__Description of the task__.
The answer should be one number: how many lines in the records below contain the word "我在时间差不多的时候动身出门".

Given data START

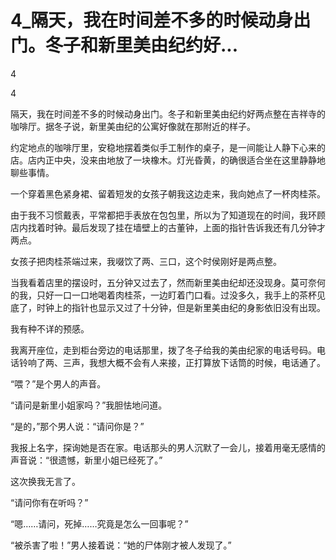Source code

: # 4_隔天，我在时间差不多的时候动身出门。冬子和新里美由纪约好...

4

4

隔天，我在时间差不多的时候动身出门。冬子和新里美由纪约好两点整在吉祥寺的咖啡厅。据冬子说，新里美由纪的公寓好像就在那附近的样子。

约定地点的咖啡厅里，安稳地摆着类似手工制作的桌子，是一间能让人静下心来的店。店内正中央，没来由地放了一块橡木。灯光昏黄，的确很适合坐在这里静静地聊些事情。

一个穿着黑色紧身裙、留着短发的女孩子朝我这边走来，我向她点了一杯肉桂茶。

由于我不习惯戴表，平常都把手表放在包包里，所以为了知道现在的时间，我环顾店内找着时钟。最后发现了挂在墙壁上的古董钟，上面的指针告诉我还有几分钟才两点。

女孩子把肉桂茶端过来，我啜饮了两、三口，这个时侯刚好是两点整。

当我看着店里的摆设时，五分钟又过去了，然而新里美由纪却还没现身。莫可奈何的我，只好一口一口地喝着肉桂茶，一边盯着门口看。过没多久，我手上的茶杯见底了，时钟上的指针也显示又过了十分钟，但是新里美由纪的身影依旧没有出现。

我有种不详的预感。

我离开座位，走到柜台旁边的电话那里，拨了冬子给我的美由纪家的电话号码。电话铃响了两、三声，我想大概不会有人来接，正打算放下话筒的时候，电话通了。

“喂？”是个男人的声音。

“请问是新里小姐家吗？”我胆怯地问道。

“是的，”那个男人说：“请问你是？”

我报上名字，探询她是否在家。电话那头的男人沉默了一会儿，接着用毫无感情的声音说：“很遗憾，新里小姐已经死了。”

这次换我无言了。

“请问你有在听吗？”

“嗯……请问，死掉……究竟是怎么一回事呢？”

“被杀害了啦！”男人接着说：“她的尸体刚才被人发现了。”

Given data END

__Answer box__.
2